#### TASK ITEM
Check every line below, and copy those that include "filter".

[Stored items]

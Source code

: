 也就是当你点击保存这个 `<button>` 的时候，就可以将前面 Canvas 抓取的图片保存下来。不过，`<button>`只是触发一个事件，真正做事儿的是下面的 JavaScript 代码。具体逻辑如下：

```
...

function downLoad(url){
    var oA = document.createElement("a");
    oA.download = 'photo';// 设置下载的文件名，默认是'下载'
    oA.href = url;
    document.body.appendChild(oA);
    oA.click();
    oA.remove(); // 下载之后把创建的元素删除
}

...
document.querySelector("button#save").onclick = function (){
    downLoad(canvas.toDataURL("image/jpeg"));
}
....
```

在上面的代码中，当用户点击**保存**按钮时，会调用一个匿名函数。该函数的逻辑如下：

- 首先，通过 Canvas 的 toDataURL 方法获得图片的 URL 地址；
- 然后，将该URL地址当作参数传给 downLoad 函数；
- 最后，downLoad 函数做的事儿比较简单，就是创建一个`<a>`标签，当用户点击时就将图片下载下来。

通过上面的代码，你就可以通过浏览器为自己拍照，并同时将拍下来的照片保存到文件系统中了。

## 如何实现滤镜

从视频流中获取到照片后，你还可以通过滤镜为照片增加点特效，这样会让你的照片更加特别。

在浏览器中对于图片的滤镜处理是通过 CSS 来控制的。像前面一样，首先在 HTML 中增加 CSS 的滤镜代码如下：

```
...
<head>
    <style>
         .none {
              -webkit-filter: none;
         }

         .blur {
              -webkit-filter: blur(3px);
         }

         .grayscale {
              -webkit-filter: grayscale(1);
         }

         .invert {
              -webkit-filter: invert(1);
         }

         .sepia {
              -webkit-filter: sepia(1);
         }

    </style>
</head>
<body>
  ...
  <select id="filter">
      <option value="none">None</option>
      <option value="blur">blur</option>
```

#### SOLUTION FOR THIS PROBLEM
              -webkit-filter: none;
              -webkit-filter: blur(3px);
              -webkit-filter: grayscale(1);
              -webkit-filter: invert(1);
              -webkit-filter: sepia(1);
  <select id="filter">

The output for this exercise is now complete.